Is this recent small rebound in Bitcoin a genuine breakout or just a trap? A few days ago, we conducted an emotional poll to see what everyone thinks.



The poll results are quite interesting—out of 149 votes, 79% believe it's a "trap to lure in longs, and there will be more drops," while the remaining 21% disagree. In other words, the mainstream market sentiment is: the structure of a big decline hasn't changed; it's just a rebound.

But that's just at the emotional level. Let's look at the data to see if it can confirm this judgment:

**Positions are piling up, but the rebound strength is weak**

The total open interest across the network is now 144 billion, up 2.56% from before. Interestingly, the price has only risen slightly, while open interest continues to climb. What does this indicate? Traders are using leverage to add positions, betting on a reversal. Once the trend turns, chain liquidations will be particularly fierce.

Trading volume has indeed been active, with 24-hour volume reaching 248.27 billion, an increase of less than 30%. But liquidation scale is also rising, with 24-hour liquidations at 4.11 billion, up 52%. This kind of volatility-driven rebound doesn't resemble a trend reversal at all; it looks more like emotional trading and leverage chaos.

**More longs, but enthusiasm cooling**

From the exchange's long-short ratio, the number of longs is indeed higher than shorts—1.21 on one major exchange, 1.27 on another. That's the problem: during the most crowded long positions in the rebound phase, it's also the easiest time to be "caught off guard and hammered."

Funding rates are also speaking. Positive rates are still present but have clearly weakened—on one exchange, the BTC funding rate dropped from 0.0049% to a lower level (a decline of over 50%), and another exchange saw an increase but the overall trend remains that bullish enthusiasm is cooling. It's like the bulls are gasping for air, not taking over the scene.

**Position assessment and trading ideas**

Currently, Bitcoin is around 93,700 yuan. The upper side looks like a ceiling for the rebound; unless volume can break through and sustain higher levels, the mainstream expectation is that failure to break higher will lead to a pullback.

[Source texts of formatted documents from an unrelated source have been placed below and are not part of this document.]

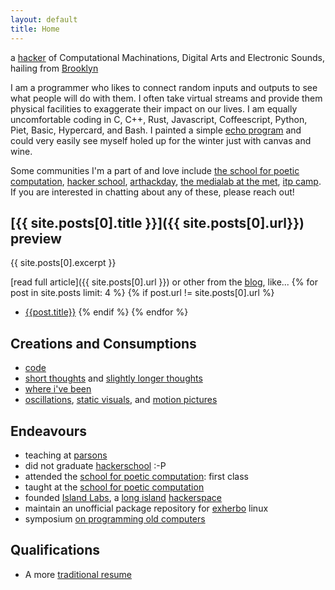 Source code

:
 ```yaml
---
layout: default
title: Home
---
```


a [hacker][me] of Computational Machinations, Digital Arts and Electronic Sounds, hailing from [Brooklyn][]

I am a programmer who likes to connect random inputs and outputs to see what people will do with them. I often take virtual streams and provide them physical facilities to exaggerate their impact on our lives. I am equally uncomfortable coding in C, C++, Rust, Javascript, Coffeescript, Python, Piet, Basic, Hypercard, and Bash. I painted a simple [echo program][] and could very easily see myself holed up for the winter just with canvas and wine.

Some communities I'm a part of and love include [the school for poetic computation](sfpc.io), [hacker school](hackerschool.com), [arthackday](arthackday.net), [the medialab at the met](http://www.metmuseum.org/about-the-museum/museum-departments/office-of-the-director/digital-media-department/digital-underground/posts/2013/introducing-the-media-lab), [itp camp](http://itp.nyu.edu/camp2014/). If you are interested in chatting about any of these, please reach out!

## [{{ site.posts[0].title }}]({{ site.posts[0].url}}) preview
{{ site.posts[0].excerpt }}

[read full article]({{ site.posts[0].url }}) or other from the [blog](/blog), like...
{% for post in site.posts limit: 4 %}
{% if post.url != site.posts[0].url %}
- [{{post.title}}]({{post.url}})
{% endif %}
{% endfor %}

Creations and Consumptions
--------------------------
- [code][github]
- [short thoughts][twitter] and [slightly longer thoughts](/blog)
- [where i've been][foursquare]
- [oscillations][soundcloud], [static visuals][flickr], and [motion pictures][youtube]

Endeavours
----------
- teaching at [parsons][]
- did not graduate [hackerschool][] :-P
- attended the [school for poetic computation][]: first class
- taught at the [school for poetic computation][]
- founded [Island Labs][labs], a [long island][] [hackerspace][]
- maintain an unofficial package repository for [exherbo][] linux
- symposium [on programming old computers](https://www.youtube.com/watch?v=N6lX-Gxo3uM)

Qualifications
--------------
- A more [traditional resume](resume)

<div style="display: none;">
  <p>This is for <a href="https://indieauth.com">IndieAuth</a> support.</p>
  <a rel='me' href="https://github.com/jedahan">github</a>
</div>

[exherbo]: http://exherbo.org
[foursquare]: http://foursquare.com/jedahan
[facebook]: http://facebook.com/jedahan
[flickr]: http://www.flickr.com/photos/37234044@N07/sets/
[github]: http://github.com/jedahan
[hackerspace]: http://en.wikipedia.org/HackerSpace
[labs]: http://islandlabs.org
[long island]: https://www.google.com/maps/place/Long+Island/
[me]: images/me.jpg
[brooklyn]: https://www.openstreetmap.org/node/2946313743#map=14/40.6604/-73.9946&layers=T
[reddit]: http://www.reddit.com/user/jedahan/
[soundcloud]: http://soundcloud.com/jedahan
[tumblr]: http://jedahan.tumblr.com
[meetup]: http://www.meetup.com/members/14261502/
[twitter]: http://twitter.com/jedahan
[youtube]: http://youtube.com/jedahan
[echo program]: piet.png
[parsons]: http://jedahan.github.io/pucd2035d
[hackerschool]: http://hackerschool.com
[school for poetic computation]: http://sfpc.io

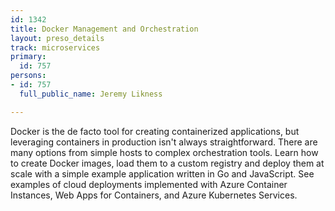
 ```yaml
---
id: 1342
title: Docker Management and Orchestration
layout: preso_details
track: microservices
primary:
  id: 757
persons:
- id: 757
  full_public_name: Jeremy Likness

---
```

Docker is the de facto tool for creating containerized applications, but leveraging containers in production isn't always straightforward. There are many options from simple hosts to complex orchestration tools. Learn how to create Docker images, load them to a custom registry and deploy them at scale with a simple example application written in Go and JavaScript. See examples of cloud deployments implemented with Azure Container Instances, Web Apps for Containers, and Azure Kubernetes Services. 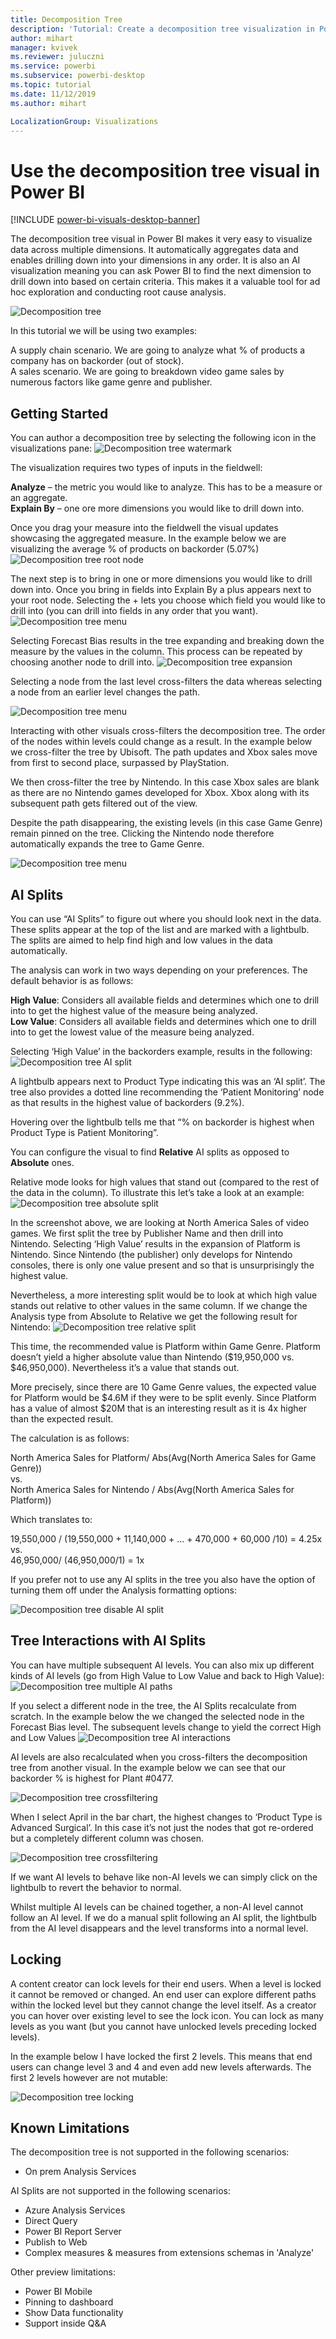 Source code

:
 ```yaml
---
title: Decomposition Tree
description: 'Tutorial: Create a decomposition tree visualization in Power BI'
author: mihart
manager: kvivek
ms.reviewer: juluczni
ms.service: powerbi
ms.subservice: powerbi-desktop
ms.topic: tutorial
ms.date: 11/12/2019
ms.author: mihart

LocalizationGroup: Visualizations
---
```


# Use the decomposition tree visual in Power BI
[!INCLUDE [power-bi-visuals-desktop-banner](../includes/power-bi-visuals-desktop-banner.md)]

The decomposition tree visual in Power BI makes it very easy to visualize data across multiple dimensions. It automatically aggregates data and enables drilling down into your dimensions in any order. It is also an AI visualization meaning you can ask Power BI to find the next dimension to drill down into based on certain criteria. This makes it a valuable tool for ad hoc exploration and conducting root cause analysis.

![Decomposition tree](media/power-bi-visualization-decomposition-tree/tree-full.png)

In this tutorial we will be using two examples:

A supply chain scenario. We are going to analyze what % of products a company has on backorder (out of stock).  
A sales scenario. We are going to breakdown video game sales by numerous factors like game genre and publisher.


## Getting Started
You can author a decomposition tree by selecting the following icon in the visualizations pane:
![Decomposition tree watermark](media/power-bi-visualization-decomposition-tree/tree-watermark.png)

The visualization requires two types of inputs in the fieldwell:

**Analyze** – the metric you would like to analyze. This has to be a measure or an aggregate.  
**Explain By** – one ore more dimensions you would like to drill down into.

Once you drag your measure into the fieldwell the visual updates showcasing the aggregated measure. In the example below we are visualizing the average % of products on backorder (5.07%)
![Decomposition tree root node](media/power-bi-visualization-decomposition-tree/tree-root.png)

The next step is to bring in one or more dimensions you would like to drill down into. Once you bring in fields into Explain By a plus appears next to your root node. Selecting the + lets you choose which field you would like to drill into (you can drill into fields in any order that you want).
![Decomposition tree menu](media/power-bi-visualization-decomposition-tree/tree-menu.png)

Selecting Forecast Bias results in the tree expanding and breaking down the measure by the values in the column. This process can be repeated by choosing another node to drill into.
![Decomposition tree expansion](media/power-bi-visualization-decomposition-tree/tree-expansion.png)

Selecting a node from the last level cross-filters the data whereas selecting a node from an earlier level changes the path.

![Decomposition tree menu](media/power-bi-visualization-decomposition-tree/tree-interaction.gif)

Interacting with other visuals cross-filters the decomposition tree. The order of the nodes within levels could change as a result.
In the example below we cross-filter the tree by Ubisoft. The path updates and Xbox sales move from first to second place, surpassed by PlayStation. 

We then cross-filter the tree by Nintendo. In this case Xbox sales are blank as there are no Nintendo games developed for Xbox. Xbox along with its subsequent path gets filtered out of the view.

Despite the path disappearing, the existing levels (in this case Game Genre) remain pinned on the tree. Clicking the Nintendo node therefore automatically expands the tree to Game Genre.

![Decomposition tree menu](media/power-bi-visualization-decomposition-tree/tree-interaction-2.gif)


## AI Splits

You can use “AI Splits” to figure out where you should look next in the data. These splits appear at the top of the list and are marked with a lightbulb. The splits are aimed to help find high and low values in the data automatically.

The analysis can work in two ways depending on your preferences. The default behavior is as follows:

**High Value**: Considers all available fields and determines which one to drill into to get the highest value of the measure being analyzed.  
**Low Value**: Considers all available fields and determines which one to drill into to get the lowest value of the measure being analyzed.  

Selecting ‘High Value’ in the backorders example, results in the following:
![Decomposition tree AI split](media/power-bi-visualization-decomposition-tree/tree-ai-split.png)

A lightbulb appears next to Product Type indicating this was an ‘AI split’. The tree also provides a dotted line recommending the ‘Patient Monitoring’ node as that results in the highest value of backorders (9.2%). 

Hovering over the lightbulb tells me that “% on backorder is highest when Product Type is Patient Monitoring”.

You can configure the visual to find **Relative** AI splits as opposed to **Absolute** ones. 

Relative mode looks for high values that stand out (compared to the rest of the data in the column). To illustrate this let’s take a look at an example:
![Decomposition tree absolute split](media/power-bi-visualization-decomposition-tree/tree-ai-absolute.png)

In the screenshot above, we are looking at North America Sales of video games. We first split the tree by Publisher Name and then drill into Nintendo. Selecting ‘High Value’ results in the expansion of Platform is Nintendo. Since Nintendo (the publisher) only develops for Nintendo consoles, there is only one value present and so that is unsurprisingly the highest value.

Nevertheless, a more interesting split would be to look at which high value stands out relative to other values in the same column. If we change the Analysis type from Absolute to Relative we get the following result for Nintendo:
![Decomposition tree relative split](media/power-bi-visualization-decomposition-tree/tree-ai-relative.png)

This time, the recommended value is Platform within Game Genre.  Platform doesn’t yield a higher absolute value than Nintendo ($19,950,000 vs. $46,950,000). Nevertheless it’s a value that stands out.

More precisely, since there are 10 Game Genre values, the expected value for Platform would be $4.6M if they were to be split evenly. Since Platform has a value of almost $20M that is an interesting result as it is 4x higher than the expected result.

The calculation is as follows:

North America Sales for Platform/ Abs(Avg(North America Sales for Game Genre))  
vs.  
North America Sales for Nintendo / Abs(Avg(North America Sales for Platform))  

Which translates to:

19,550,000 / (19,550,000 + 11,140,000 + ... + 470,000 + 60,000 /10) = 4.25x  
vs.  
46,950,000/ (46,950,000/1) = 1x  

If you prefer not to use any AI splits in the tree you also have the option of turning them off under the Analysis formatting options:  

![Decomposition tree disable AI split](media/power-bi-visualization-decomposition-tree/tree-ai-disable.png)

## Tree Interactions with AI Splits

You can have multiple subsequent AI levels. You can also mix up different kinds of AI levels (go from High Value to Low Value and back to High Value):
![Decomposition tree multiple AI paths](media/power-bi-visualization-decomposition-tree/tree-multi-ai-path.png)

If you select a different node in the tree, the AI Splits recalculate from scratch. In the example below the we changed the selected node in the Forecast Bias level. The subsequent levels change to yield the correct High and Low Values
![Decomposition tree AI interactions](media/power-bi-visualization-decomposition-tree/tree-ai-interactions.png)

AI levels are also recalculated when you cross-filters the decomposition tree from another visual. In the example below we can see that our backorder % is highest for Plant #0477.

![Decomposition tree crossfiltering](media/power-bi-visualization-decomposition-tree/tree-ai-crossfilter1.png)

When I select April in the bar chart, the highest changes to ‘Product Type is Advanced Surgical’. In this case it’s not just the nodes that got re-ordered but a completely different column was chosen. 

![Decomposition tree crossfiltering](media/power-bi-visualization-decomposition-tree/tree-ai-crossfilter2.png)

If we want AI levels to behave like non-AI levels we can simply click on the lightbulb to revert the behavior to normal. 

Whilst multiple AI levels can be chained together, a non-AI level cannot follow an AI level. If we do a manual split following an AI split, the lightbulb from the AI level disappears and the level transforms into a normal level. 

## Locking

A content creator can lock levels for their end users. When a level is locked it cannot be removed or changed. An end user can explore different paths within the locked level but they cannot change the level itself. As a creator you can hover over existing level to see the lock icon. You can lock as many levels as you want (but you cannot have unlocked levels preceding locked levels).

In the example below I have locked the first 2 levels. This means that end users can change level 3 and 4 and even add new levels afterwards. The first 2 levels however are not mutable:

![Decomposition tree locking](media/power-bi-visualization-decomposition-tree/tree-locking.png)

## Known Limitations

The decomposition tree is not supported in the following scenarios:  
-	On prem Analysis Services

AI Splits are not supported in the following scenarios:  
-	Azure Analysis Services
-	Direct Query
-	Power BI Report Server
-	Publish to Web
-	Complex measures & measures from extensions schemas in 'Analyze'

Other preview limitations:
- Power BI Mobile  
- Pinning to dashboard
- Show Data functionality
- Support inside Q&A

Considering both sentiment and data, the probability of a trap and a sharp drop triggered by this small rally is relatively high. Based on this judgment, a short-selling strategy aligns better with the current situation:

**Suggested trading approach**
(Disclaimer: This is only personal analysis and does not constitute investment advice. Trade cautiously.)

- **Entry zone:** Gradually short in the 94,500–96,000 range, preferably closer to the upper side for better risk-reward
- **Stop-loss:** If the daily close is above 99,500, admit mistake
- **Take profit levels:**
- TP1: 90,900 (first support)
- TP2: 88,600 (key support)
- TP3: 83,000–80,600 (previous low test zone)

This is my current view on the market. Please analyze rationally.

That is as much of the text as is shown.